With a sparseness that some might call Japanese, Donovan places a vision inside your head, then makes it psychedelic. With those eight words, at least three different emotions are evoked, pulling in different directions. As a listener I am made ready for sadness, then nostalgia, but what I finally receive is a contradictory picture of meditation and joy. The surreal ambivalence of the stanza rests upon the final word play, which becomes a pivot, a point of gravity. Replace play with grief, and the delicate balancing act collapses into sentimentality. Instead the lyric forms an endless riddle, a Moebius strip of questions involving the simple words sad, play, deep. Each word alters the emotional charge of the vision so profoundly that it adopts a state of perpetual change, ambiguously flowing back and forth between the shifting moods.

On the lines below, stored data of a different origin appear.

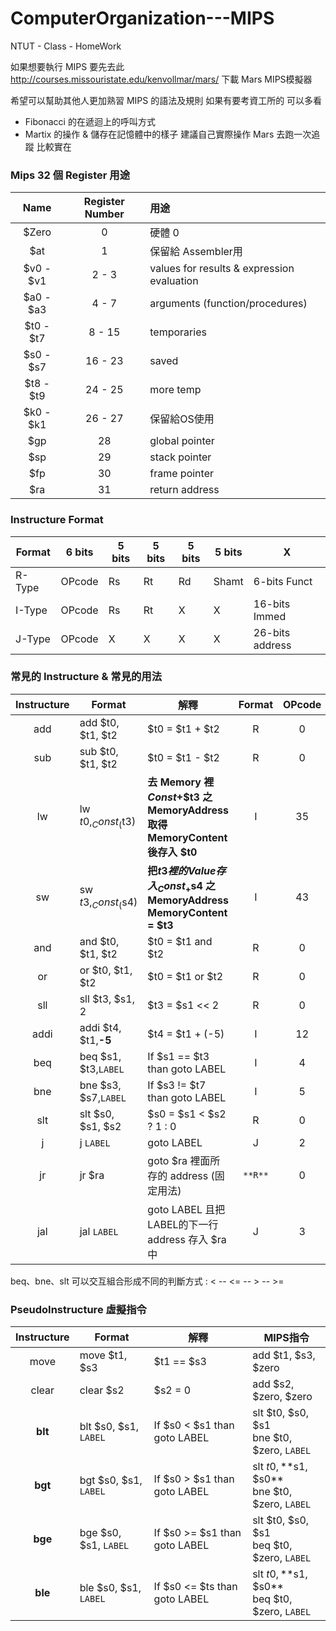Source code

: # ComputerOrganization---MIPS
NTUT - Class - HomeWork

如果想要執行 MIPS 要先去此 http://courses.missouristate.edu/kenvollmar/mars/ 
下載 Mars MIPS模擬器

希望可以幫助其他人更加熟習 MIPS 的語法及規則
如果有要考資工所的 可以多看 
  - Fibonacci 的在遞迴上的呼叫方式
  - Martix 的操作 & 儲存在記憶體中的樣子
建議自己實際操作 Mars 去跑一次追蹤 比較實在 

### Mips 32 個 Register 用途
|Name     |Register Number | 用途           |
|:-------:|:--------------:|:---------------|
|$Zero    |0               |硬體 0 |
|$at      |1               |保留給 Assembler用|
|$v0 - $v1|2 - 3           |values for results & expression evaluation|
|$a0 - $a3|4 - 7           |arguments (function/procedures)|
|$t0 - $t7|8 - 15          |temporaries| 
|$s0 - $s7|16 - 23         |saved|
|$t8 - $t9|24 - 25         |more temp|
|$k0 - $k1|26 - 27         |保留給OS使用|
|$gp      |28              |global pointer|
|$sp      |29              |stack pointer|
|$fp      |30              |frame pointer|
|$ra      |31              |return address|

### Instructure Format
|Format| 6 bits | 5 bits | 5 bits | 5 bits | 5 bits |X|
|----|----|----|----|----|----|----|
|R-Type|OPcode|Rs|Rt|Rd|Shamt|6-bits Funct|
|I-Type|OPcode|Rs|Rt|X|X|16-bits Immed|
|J-Type|OPcode|X|X|X|X|26-bits address|

### 常見的 Instructure & 常見的用法
|Instructure|        Format       |              解釋       |Format |OPcode|  Funct   |
|:---------:|---------------------|--------------------------|:------:|:-----:|:-----:|
|add        |add $t0, $t1, $t2    |$t0 = $t1 + $t2           |R|0|32|
|sub        |sub $t0, $t1, $t2    |$t0 = $t1 - $t2           |R|0|34|
|lw         |lw $t0, _Const_($t3) |**去 Memory 裡 _Const_+$t3 之 MemoryAddress 取得 MemoryContent 後存入 $t0** |I|35|X|                     
|sw         |sw $t3, _Const_($s4) |**把$t3裡的 Value 存入 _Const_+$s4 之MemoryAddress MemoryContent = $t3**    |I|43|X|       
|and        |and $t0, $t1, $t2    |$t0 = $t1 and $t2          |R|0|36|    
|or         |or $t0, $t1, $t2     |$t0 = $t1 or  $t2          |R|0|37|    
|sll        |sll $t3, $s1, 2      |$t3 = $s1 << 2             |R|0|0|
|addi       |addi $t4, $t1,**-5** |$t4 = $t1 + (-5)           |I|12|X|   
|beq        |beq $s1, $t3,`LABEL` |If $s1 == $t3 than goto LABEL  |I|4|X|          
|bne        |bne $s3, $s7,`LABEL` |If $s3 != $t7 than goto LABEL  |I|5|X|              
|slt        |slt $s0, $s1, $s2    |$s0 = $s1 < $s2 ? 1 : 0    |R|0|42|           
|j          |j  `LABEL`           |goto LABEL                 |J|2|X|       
|jr         |jr  $ra              |goto $ra 裡面所存的 address (固定用法)    |`**R**`|0|X|           
|jal        |jal  `LABEL`         |goto LABEL 且把 LABEL的下一行address 存入 $ra 中 |J|3|X|              

beq、bne、slt 可以交互組合形成不同的判斷方式 : < -- <= -- > -- >= 

### PseudoInstructure 虛擬指令
|Instructure|        Format         |              解釋            |  MIPS指令            |
|:---------:|-----------------------|------------------------------|---------------------|
|move       |move $t1, $s3          |$t1 == $s3                    |add $t1, $s3, $zero  |
|clear      |clear $s2              |$s2 = 0                       |add $s2, $zero, $zero|
|**blt**    |blt $s0, $s1, `LABEL`  |If $s0 <  $s1 than goto LABEL |slt $t0, $s0, $s1 <br />bne $t0, $zero, `LABEL` |
|**bgt**    |bgt $s0, $s1, `LABEL`  |If $s0 >  $s1 than goto LABEL |slt $t0, **$s1, $s0** <br />bne $t0, $zero, `LABEL` |
|**bge**    |bge $s0, $s1, `LABEL`  |If $s0 >= $s1 than goto LABEL |slt $t0, $s0, $s1 <br />beq $t0, $zero, `LABEL` |
|**ble**    |ble $s0, $s1, `LABEL`  |If $s0 <= $ts than goto LABEL |slt $t0, **$s1, $s0** <br />beq $t0, $zero, `LABEL` |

“Isle Of Islay” first appeared on the second disc of the 1967 double album A Gift From A Flower To A Garden. Released as a standalone LP under the title For Little Ones in the USA, the record was intended as a concept album for children. In spite of such humble origins, it turned out to be not only a near masterpiece (surpassed only by Sunshine Superman), but the birth of a new genre. Donovan had experimented with the marriage between acoustic folk music and psychedelic modalities on album tracks like the delightful “Legend Of A Girl Child Linda” and the visually evocative “Sand And Foam”, but with
For Little Ones he temporarily surrendered all rock ambitions to concentrate entirely on this wistful, surreal folk with an occasional Eastern touch.
During a 1967 meditation retreat in India, “Isle Of Islay” became an anthemic number among Donovan’s fellow hippies. His Indian guru recognised it as a “transcendental song”, while Donovan more modestly suggested that it might bring the listener “to the edge of transcendence”. Indeed it does. Each time I hear it, I feel as though time has ceased to exist.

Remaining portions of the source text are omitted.